Ayet-i kerime her ne kadar zırhı çalan veya bir başkası hakkında nazil olmuş
ise de, müslümanların yoluna muhalefet eden herkes hakkında umumidir.
"Doğru yol (el-Hüda)" ise, doğruluk ve apaçıklık anlamındadır. Buna
dair açıklamalar daha önceden (Bakara, 2) geçmiş bulunmaktadır.
"Onu döndüğü o
yolda bırakır ... " buyruğunun irtidat eden kimseler hakkında nazil olduğu
söylenmiştir. Biz onu kendisine ibadet ettiği şeyle başbaşa bırakırız,
anlamında olur. Bu açıklama Mücahid'den nakledilmiştir. Yani, Biz onu faydası
olmayan zarar da veremeyen putlarla başbaşa bırakırız. Mukatil de böyle
demiştir. el-Kelbi ise der ki: Yüce Allah'ın: "Onu döndüğü o yolda
bırakırız" buyruğu İbn Ubeyrak hakkında nazil olmuştur. Onun durumu ortaya
çıkıp, hırsızlık yaptığı anlaşılıp Mekke'ye kaçıp irtidat edince, Mekke'de
Haccac b. İlat diye anılan bir adamın da duvarını delince, duvar düştü ve bu
haliyle bulununcaya kadar açtığı oyukım içerisinde kaldı. Sonra onu Mekke'den
dışarıya çıkardılar. O da Şam'a gitti. Şam'da da yolcu kafilesinin bir takım
mallarını çalmaya kalkıştı. Onu taşa tutup öldürdüler. Bunun üzerine: "Onu
döndüğü o yolda bırakır ve cehenneme atarız. O ne kötü bir dönüş yeridir"

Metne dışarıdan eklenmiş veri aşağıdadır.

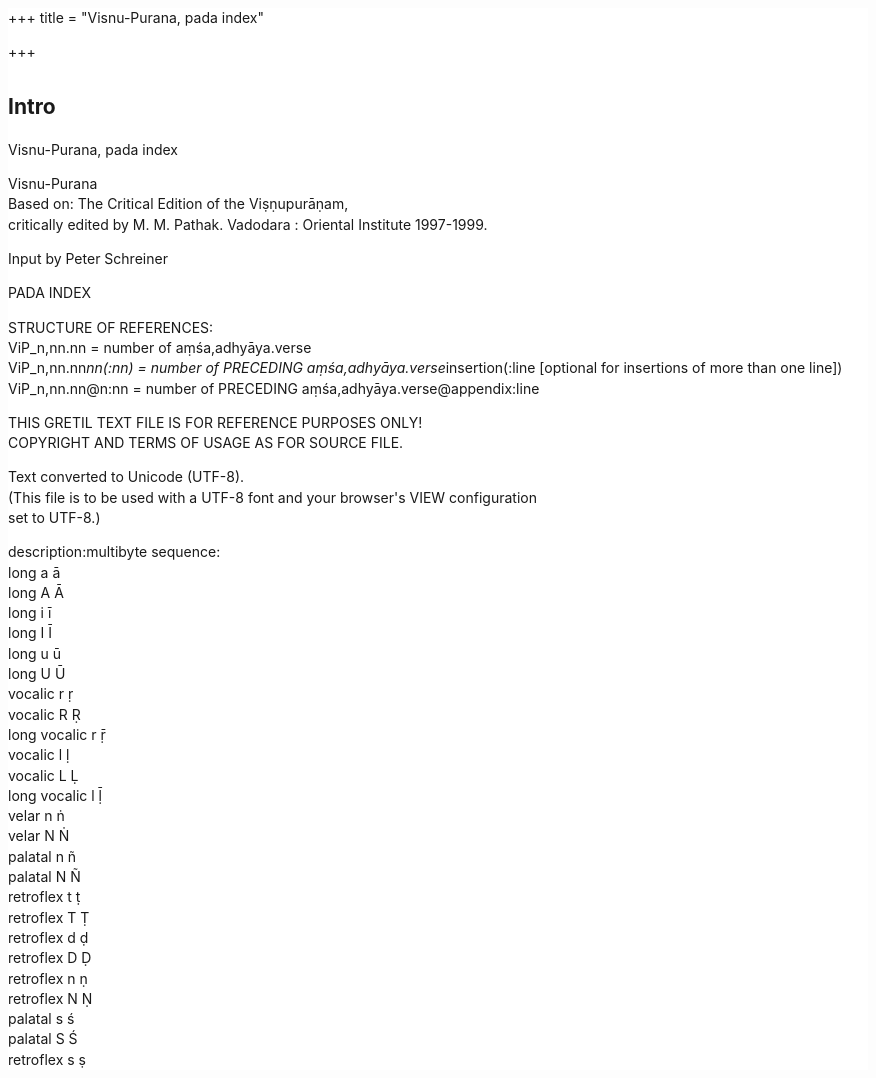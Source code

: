 +++
title = "Visnu-Purana, pada index"

+++


## Intro
  
  
  
  
 Visnu-Purana, pada index   
  
  
  
  
Visnu-Purana  
Based on: The Critical Edition of the Viṣṇupurāṇam,  
critically edited by M. M. Pathak. Vadodara : Oriental Institute 1997-1999.   
  
  
  
Input by Peter Schreiner  
  
  
  
PADA INDEX  
  
  
  
  
STRUCTURE OF REFERENCES:  
ViP_n,nn.nn = number of aṃśa,adhyāya.verse  
ViP_n,nn.nn*nn(:nn) = number of PRECEDING aṃśa,adhyāya.verse*insertion(:line [optional for insertions of more than one line])   
ViP_n,nn.nn@n:nn = number of PRECEDING aṃśa,adhyāya.verse@appendix:line  
  
  
  
  
  
THIS GRETIL TEXT FILE IS FOR REFERENCE PURPOSES ONLY!  
COPYRIGHT AND TERMS OF USAGE AS FOR SOURCE FILE.  
  
Text converted to Unicode (UTF-8).  
(This file is to be used with a UTF-8 font and your browser's VIEW configuration  
set to UTF-8.)  
  
  
  
description:multibyte sequence:  
long a  ā     
long A  Ā     
long i  ī     
long I  Ī     
long u  ū     
long U  Ū     
vocalic r  ṛ    
vocalic R  Ṛ    
long vocalic r  ṝ    
vocalic l  ḷ    
vocalic L  Ḷ    
long vocalic l  ḹ    
velar n  ṅ    
velar N  Ṅ    
palatal n  ñ     
palatal N  Ñ     
retroflex t  ṭ    
retroflex T  Ṭ    
retroflex d  ḍ    
retroflex D  Ḍ    
retroflex n  ṇ    
retroflex N  Ṇ    
palatal s  ś     
palatal S  Ś     
retroflex s  ṣ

ayet-i kerimesi nazil oldu.
Asım, Hamza ve Ebu Amr!
"Onu bırakırız" buyruğu ile "Onu atarız" kelimelerini,
"he" harflerini sakin olarak okumuşlardır. Diğerleri ise, bu
"he" harfini esreli olarak okumuşlardır.
Bu iki okuyuş da iki
ayrı lügat (söyleyiş) dir.
2- Kafir ve Müşrikten
Başka Kimse Cehennem'de Kalmaz:
İlim adamları Yüce
Allah'ın: "Kim ... Peygambere karşı gelirse" buyruğunda, icmaı kabul
eden görüşün doğruluğuna delil vardır. Yüce Allah'ın: "Şüphesiz Allah,
kendisine eş koşulmasını mağfiret etmez" buyruğunda ise, Haricilerin
görüşleri reddedilmektedir. Çünkü: Hariciler, büyük günah işleyen kimsenin
kafir olduğunu iddia ederler. Bu kabilden açıklamalar daha önceden geçmiş
bulunmaktadır. Tirmizi, Ali b. Ebi Talib (r.a.)'ın şöyle dediğini rivayet
etmektedir: Kur'an-ı Kerim'de şu: "Şüphesiz Allah, kendisine eş
koşulmasını mağfiret etmez. Ondan başkasını ise dileyeceğine mağfiret
eder" ayetinden daha çok sevdiğim bir ayet yoktur. Tirmizi der ki: Bu
garip bir hadistir.
İbn Furek der ki : Bizim
mezheb alimlerimiz, kafirden başkasının cehennemde ebediyyen kalmayacağını icma
ile kabul etmişlerdir. Kıble ehlinden fasık kimse ise tevbe etmeksizin ölecek
olursa, şayet cehennemde azap edilirse mutlaka Resulün şefaati ile veya daha
sonra Yüce Allah'ın rahmetiyle oradan çıkacaktır. ed-Dahhak da der ki:
Bedevilerden yaşlı bir kimse Rasuluilah (s.a.v.)'a gelip şöyle dedi: Ey
Allah'ın Resulü, ben büyük küçük günahlara batmış bir yaşlıyım. Şu kadar var
ki, O'nu tanıyıp kendisine iman ettiğimden beri Allah'a hiçbir şeyi ortak
koşmadım. Allah nezdindeki durumum ne olacak? Bunun üzerine Yüce Allah:
"Şüphesiz Allah kendisine eş koşulmasını mağfiret etmez. Ondan başkasını
ise dileyeceğine mağfiret eder" ayetini indirdi.